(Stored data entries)
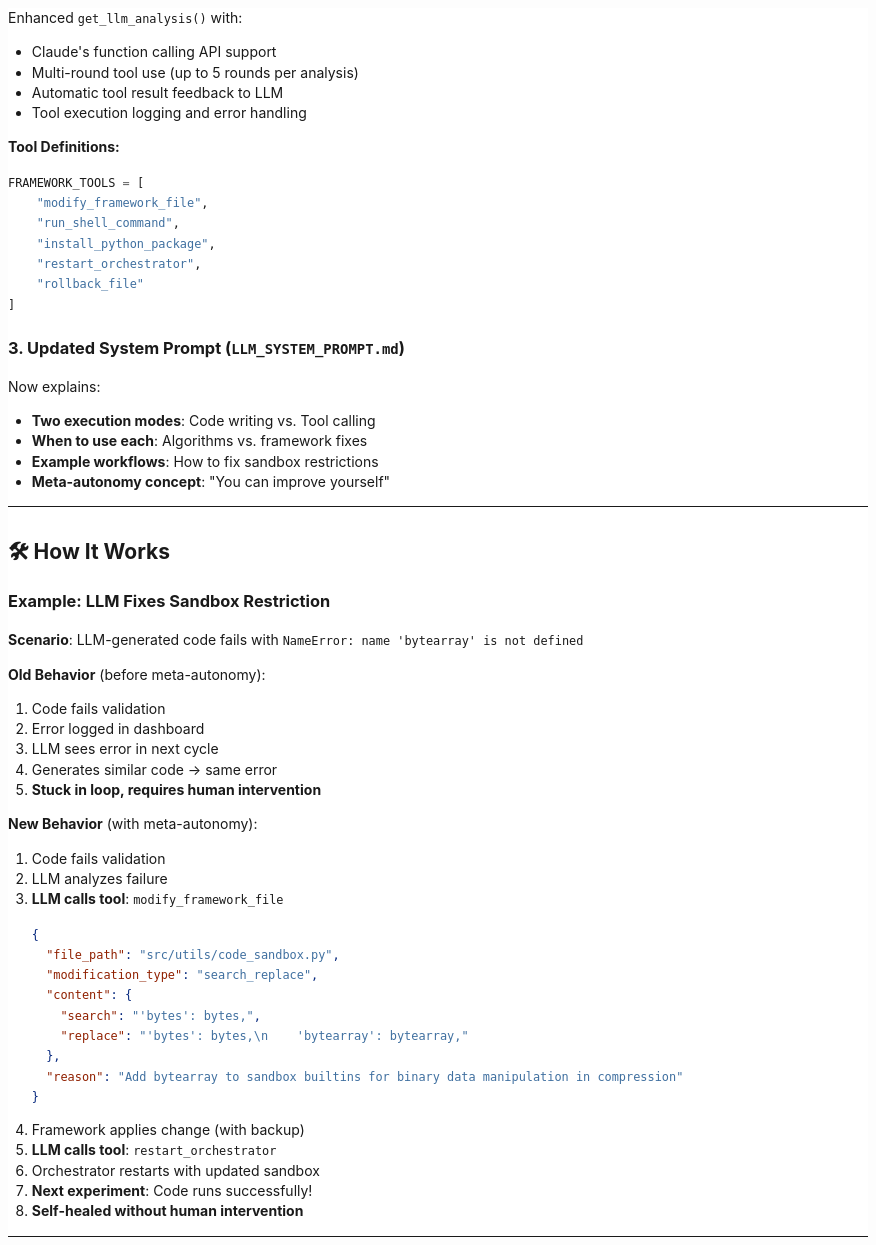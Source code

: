 Enhanced `get_llm_analysis()` with:
- Claude's function calling API support
- Multi-round tool use (up to 5 rounds per analysis)
- Automatic tool result feedback to LLM
- Tool execution logging and error handling

**Tool Definitions:**
```python
FRAMEWORK_TOOLS = [
    "modify_framework_file",
    "run_shell_command", 
    "install_python_package",
    "restart_orchestrator",
    "rollback_file"
]
```

### 3. **Updated System Prompt** (`LLM_SYSTEM_PROMPT.md`)

Now explains:
- **Two execution modes**: Code writing vs. Tool calling
- **When to use each**: Algorithms vs. framework fixes
- **Example workflows**: How to fix sandbox restrictions
- **Meta-autonomy concept**: "You can improve yourself"

---

## 🛠️ How It Works

### Example: LLM Fixes Sandbox Restriction

**Scenario**: LLM-generated code fails with `NameError: name 'bytearray' is not defined`

**Old Behavior** (before meta-autonomy):
1. Code fails validation
2. Error logged in dashboard
3. LLM sees error in next cycle
4. Generates similar code → same error
5. **Stuck in loop, requires human intervention**

**New Behavior** (with meta-autonomy):
1. Code fails validation
2. LLM analyzes failure
3. **LLM calls tool**: `modify_framework_file`
   ```json
   {
     "file_path": "src/utils/code_sandbox.py",
     "modification_type": "search_replace",
     "content": {
       "search": "'bytes': bytes,",
       "replace": "'bytes': bytes,\n    'bytearray': bytearray,"
     },
     "reason": "Add bytearray to sandbox builtins for binary data manipulation in compression"
   }
   ```
4. Framework applies change (with backup)
5. **LLM calls tool**: `restart_orchestrator`
6. Orchestrator restarts with updated sandbox
7. **Next experiment**: Code runs successfully!
8. **Self-healed without human intervention**

---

## ACTION ITEM
Going through the data above, return each line with the word "Behavior".

## RESPONSE TO THIS EXERCISE
**Old Behavior** (before meta-autonomy):
**New Behavior** (with meta-autonomy):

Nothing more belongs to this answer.